Table of Content
- 1 Overview
- 2 Pre-requisites
- 3 Use Case
- 4 Hive Streaming with Storm and Kafka Steps
- 5 Loan Application Lineage in Atlas
- 6 Conclusion
- 7 References
With the release of Hive 0.13.1 and HCatalog, a new Streaming API was released to support continuous data ingestion into Hive tables. This API is intended to support streaming clients like Flume or Storm to better store data in Hive, which traditionally had batch oriented storage.
In our use case, we are going to use Kafka with Storm to load streaming data into bucketed Hive table. Multiple Kafka topics produce the data to Storm that ingests the data into transactional Hive table. Data committed in a transaction is immediately available to Hive queries from other Hive clients. Apache Atlas will track the lineage of Hive transactional table, Storm (Bolt, Spout), and Kafka topic, which will help us to understand how data is ingested into the Hive table.
To use streaming, the following are required:
- Enable ACID support for streaming.
- Store Hive table in ORC format.
- Set tblproperties (“transactional”=”true”) on the table during creation.
- Bucket the Hive table. If desired, the table may also support partitioning along with the bucket definition.
- Require sufficient temporary disk space to support compaction operations.
- Provide necessary permissions to users of the client streaming process to write to the table.
As a sample use case, loan application mock data is used.
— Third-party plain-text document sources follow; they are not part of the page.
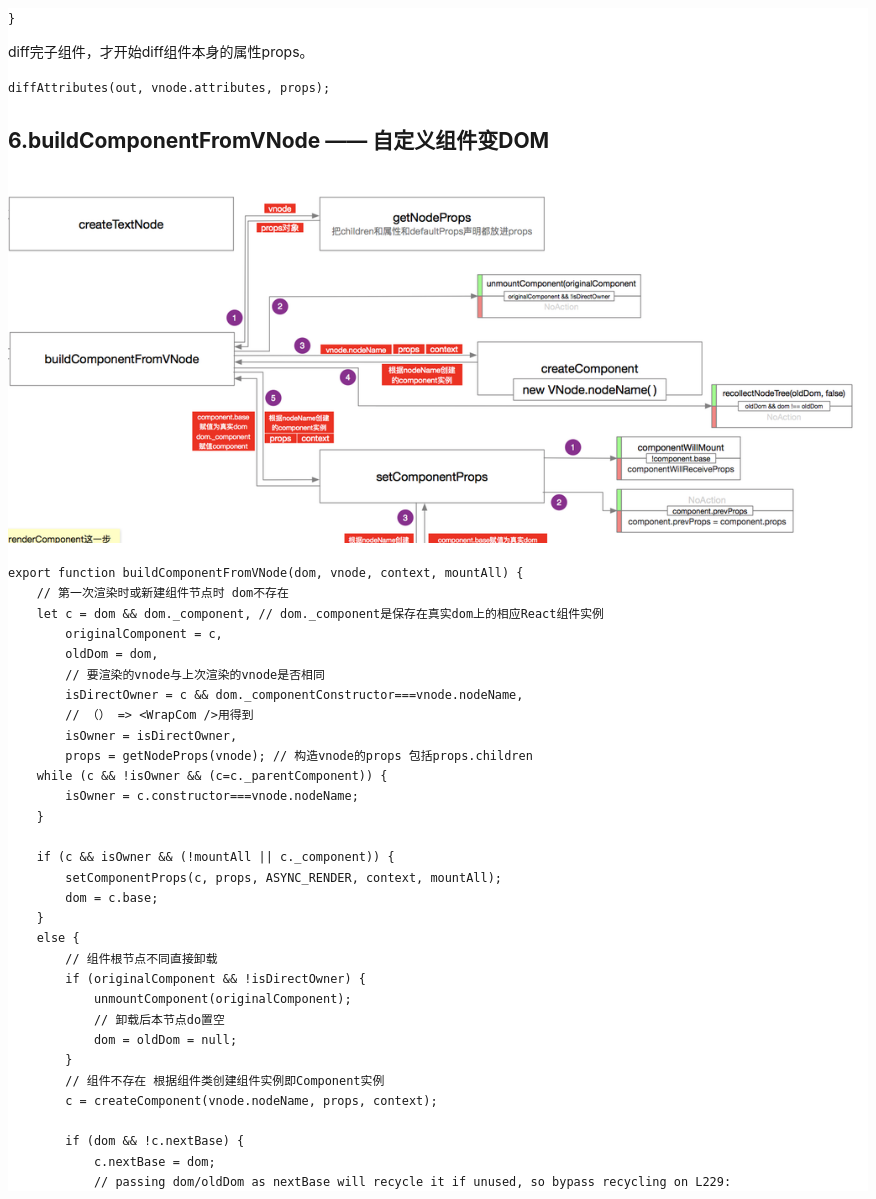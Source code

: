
 ```
}
```

diff完子组件，才开始diff组件本身的属性props。

```
diffAttributes(out, vnode.attributes, props);
```

## 6.buildComponentFromVNode —— 自定义组件变DOM

![buildComponentFromVNode](/assets/img/buildComponentFromVNode.png)

```
export function buildComponentFromVNode(dom, vnode, context, mountAll) {
	// 第一次渲染时或新建组件节点时 dom不存在
	let c = dom && dom._component, // dom._component是保存在真实dom上的相应React组件实例
		originalComponent = c,
		oldDom = dom,
		// 要渲染的vnode与上次渲染的vnode是否相同
		isDirectOwner = c && dom._componentConstructor===vnode.nodeName, 
		// （） => <WrapCom />用得到
		isOwner = isDirectOwner,
		props = getNodeProps(vnode); // 构造vnode的props 包括props.children
	while (c && !isOwner && (c=c._parentComponent)) {
		isOwner = c.constructor===vnode.nodeName;
	}

	if (c && isOwner && (!mountAll || c._component)) {
		setComponentProps(c, props, ASYNC_RENDER, context, mountAll);
		dom = c.base;
	}
	else {
		// 组件根节点不同直接卸载
		if (originalComponent && !isDirectOwner) {
			unmountComponent(originalComponent);
			// 卸载后本节点do置空
			dom = oldDom = null;
		}
		// 组件不存在 根据组件类创建组件实例即Component实例
		c = createComponent(vnode.nodeName, props, context);

		if (dom && !c.nextBase) {
			c.nextBase = dom;
			// passing dom/oldDom as nextBase will recycle it if unused, so bypass recycling on L229:
```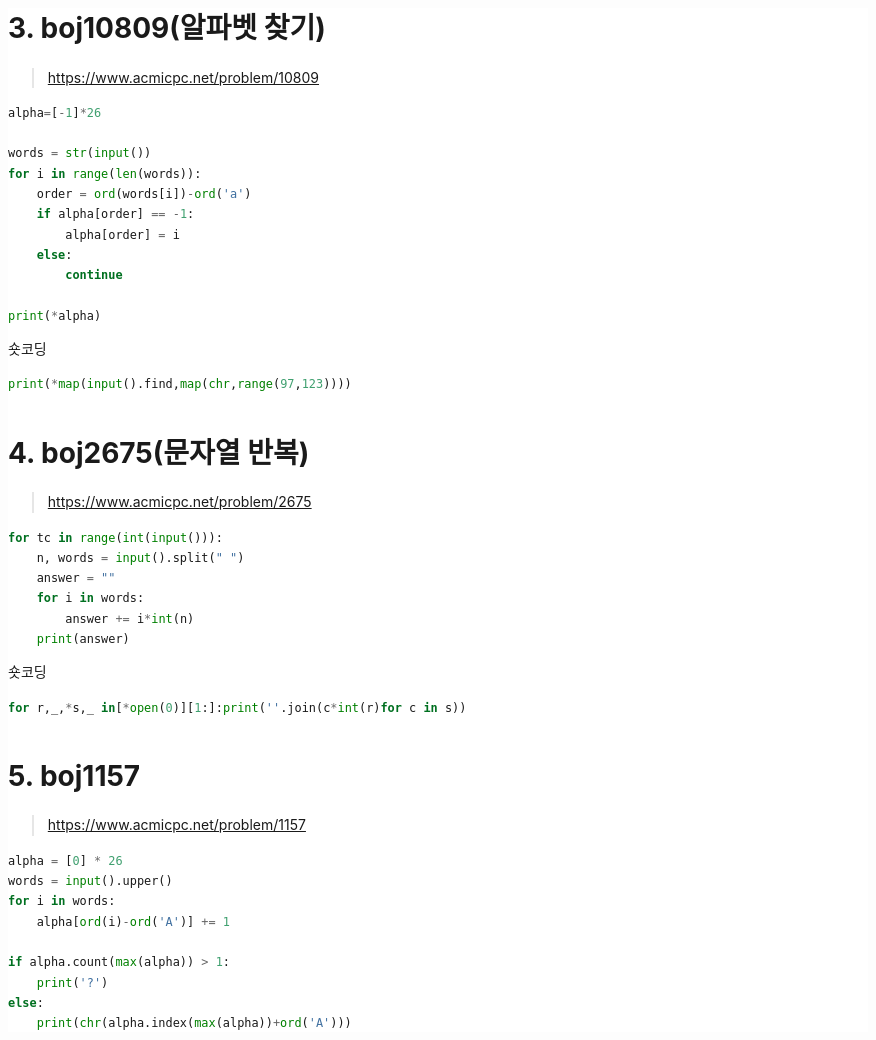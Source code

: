 # 3. boj10809(알파벳 찾기)

>https://www.acmicpc.net/problem/10809

```python
alpha=[-1]*26

words = str(input())
for i in range(len(words)):
    order = ord(words[i])-ord('a')
    if alpha[order] == -1:
        alpha[order] = i
    else:
        continue

print(*alpha)
```

숏코딩

```python
print(*map(input().find,map(chr,range(97,123))))
```



# 4. boj2675(문자열 반복)

> https://www.acmicpc.net/problem/2675

```python
for tc in range(int(input())):
    n, words = input().split(" ")
    answer = ""
    for i in words:
        answer += i*int(n)
    print(answer)
```

 숏코딩

```python
for r,_,*s,_ in[*open(0)][1:]:print(''.join(c*int(r)for c in s))
```



# 5. boj1157

>https://www.acmicpc.net/problem/1157

```python
alpha = [0] * 26
words = input().upper()
for i in words:
    alpha[ord(i)-ord('A')] += 1

if alpha.count(max(alpha)) > 1:
    print('?')
else:
    print(chr(alpha.index(max(alpha))+ord('A')))
```
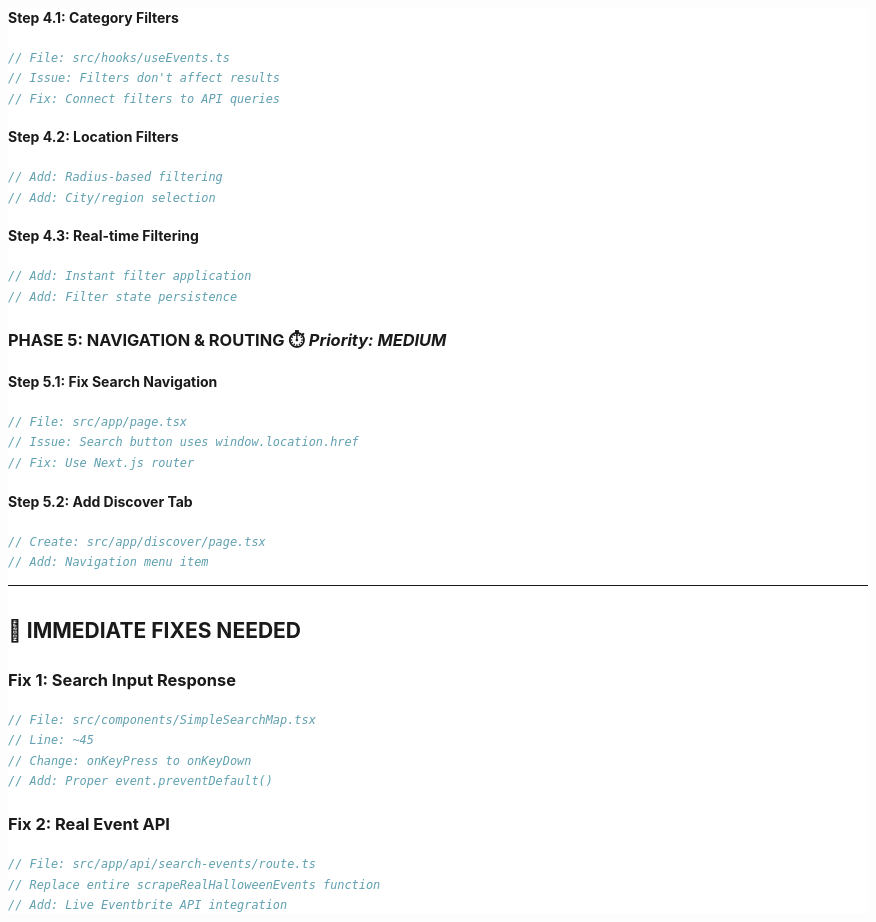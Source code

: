 #### **Step 4.1: Category Filters**
```typescript
// File: src/hooks/useEvents.ts
// Issue: Filters don't affect results
// Fix: Connect filters to API queries
```

#### **Step 4.2: Location Filters**
```typescript
// Add: Radius-based filtering
// Add: City/region selection
```

#### **Step 4.3: Real-time Filtering**
```typescript
// Add: Instant filter application
// Add: Filter state persistence
```

### **PHASE 5: NAVIGATION & ROUTING** ⏱️ *Priority: MEDIUM*

#### **Step 5.1: Fix Search Navigation**
```typescript
// File: src/app/page.tsx
// Issue: Search button uses window.location.href
// Fix: Use Next.js router
```

#### **Step 5.2: Add Discover Tab**
```typescript
// Create: src/app/discover/page.tsx
// Add: Navigation menu item
```

---

## 🔧 **IMMEDIATE FIXES NEEDED**

### **Fix 1: Search Input Response**
```typescript
// File: src/components/SimpleSearchMap.tsx
// Line: ~45
// Change: onKeyPress to onKeyDown
// Add: Proper event.preventDefault()
```

### **Fix 2: Real Event API**
```typescript
// File: src/app/api/search-events/route.ts
// Replace entire scrapeRealHalloweenEvents function
// Add: Live Eventbrite API integration
```
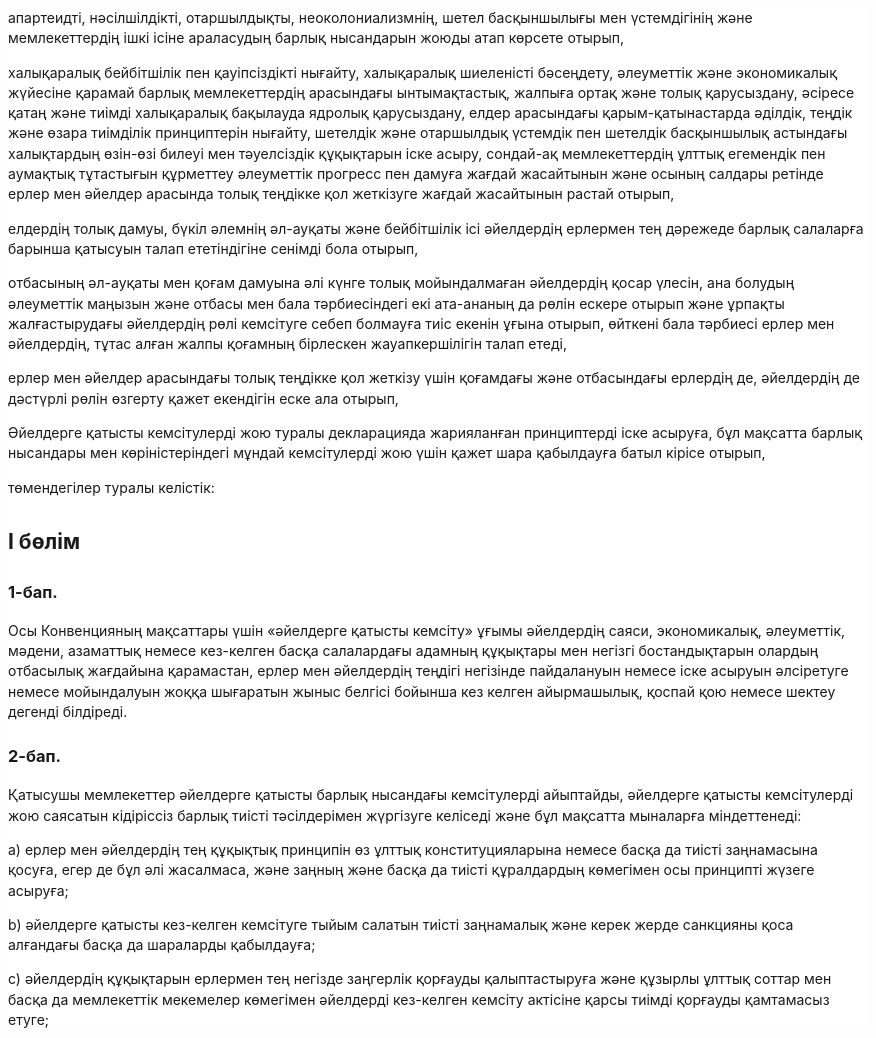 апартеидті, нәсілшілдікті, отаршылдықты, неоколониализмнің, шетел басқыншылығы мен үстемдігінің және мемлекеттердің ішкі ісіне араласудың барлық нысандарын жоюды атап көрсете отырып,

халықаралық бейбітшілік пен қауіпсіздікті нығайту, халықаралық шиеленісті бәсеңдету, әлеуметтік және экономикалық жүйесіне қарамай барлық мемлекеттердің арасындағы ынтымақтастық, жалпыға ортақ және толық қарусыздану, әсіресе қатаң және тиімді халықаралық бақылауда ядролық қарусыздану, елдер арасындағы қарым-қатынастарда әділдік, теңдік және өзара тиімділік принциптерін нығайту, шетелдік және отаршылдық үстемдік пен шетелдік басқыншылық астындағы халықтардың өзін-өзі билеуі мен тәуелсіздік құқықтарын іске асыру, сондай-ақ мемлекеттердің ұлттық егемендік пен аумақтық тұтастығын құрметтеу әлеуметтік прогресс пен дамуға жағдай жасайтынын және осының салдары ретінде ерлер мен әйелдер арасында толық теңдікке қол жеткізуге жағдай жасайтынын растай отырып,

елдердің толық дамуы, бүкіл әлемнің әл-ауқаты және бейбітшілік ісі әйелдердің ерлермен тең дәрежеде барлық салаларға барынша қатысуын талап ететіндігіне сенімді бола отырып,

отбасының әл-ауқаты мен қоғам дамуына әлі күнге толық мойындалмаған әйелдердің қосар үлесін, ана болудың әлеуметтік маңызын және отбасы мен бала тәрбиесіндегі екі ата-ананың да рөлін ескере отырып және ұрпақты жалғастырудағы әйелдердің рөлі кемсітуге себеп болмауға тиіс екенін ұғына отырып, өйткені бала тәрбиесі ерлер мен әйелдердің, тұтас алған жалпы қоғамның бірлескен жауапкершілігін талап етеді,

ерлер мен әйелдер арасындағы толық теңдікке қол жеткізу үшін қоғамдағы және отбасындағы ерлердің де, әйелдердің де дәстүрлі рөлін өзгерту қажет екендігін еске ала отырып,

Әйелдерге қатысты кемсітулерді жою туралы декларацияда жарияланған принциптерді іске асыруға, бұл мақсатта барлық нысандары мен көріністеріндегі мұндай кемсітулерді жою үшін қажет шара қабылдауға батыл кірісе отырып,

төмендегілер туралы келістік:

## I бөлім

### 1-бап.

Осы Конвенцияның мақсаттары үшін «әйелдерге қатысты кемсіту» ұғымы әйелдердің саяси, экономикалық, әлеуметтік, мәдени, азаматтық немесе кез-келген басқа салалардағы адамның құқықтары мен негізгі бостандықтарын олардың отбасылық жағдайына қарамастан, ерлер мен әйелдердің теңдігі негізінде пайдалануын немесе іске асыруын әлсіретуге немесе мойындалуын жоққа шығаратын жыныс белгісі бойынша кез келген айырмашылық, қоспай қою немесе шектеу дегенді білдіреді.

### 2-бап.

Қатысушы мемлекеттер әйелдерге қатысты барлық нысандағы кемсітулерді айыптайды, әйелдерге қатысты кемсітулерді жою саясатын кідіріссіз барлық тиісті тәсілдерімен жүргізуге келіседі және бұл мақсатта мыналарға міндеттенеді:

а) ерлер мен әйелдердің тең құқықтық принципін өз ұлттық конституцияларына немесе басқа да тиісті заңнамасына қосуға, егер де бұл әлі жасалмаса, және заңның және басқа да тиісті құралдардың көмегімен осы принципті жүзеге асыруға;

b) әйелдерге қатысты кез-келген кемсітуге тыйым салатын тиісті заңнамалық және керек жерде санкцияны қоса алғандағы басқа да шараларды қабылдауға;

с) әйелдердің құқықтарын ерлермен тең негізде заңгерлік қорғауды қалыптастыруға және құзырлы ұлттық соттар мен басқа да мемлекеттік мекемелер көмегімен әйелдерді кез-келген кемсіту актісіне қарсы тиімді қорғауды қамтамасыз етуге;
In this scenario, the input files are split into 4 different loan types and row values are delimited by tab (‘\t’). All the input files are published as different Kafka topics. In our Storm topology,
- ZooKeeper and Kafka topics are configured in “SpoutConfig”.
- Storm consumes the data using “KafkaSpout”.
- Hive options such as batch size, transaction per batch, and so on are defined using core-storm API.
- Hive output is prepared using “LoanApplicationBolt”.
- Topology is finally built using “KafkaSpout” with name “LoanApplicationData”, Hive output bolt with name “LoanApplicationBolt”, and load data into Hive transactional table using “HiveBolt” with name “LoanApplicationOutputBolt”.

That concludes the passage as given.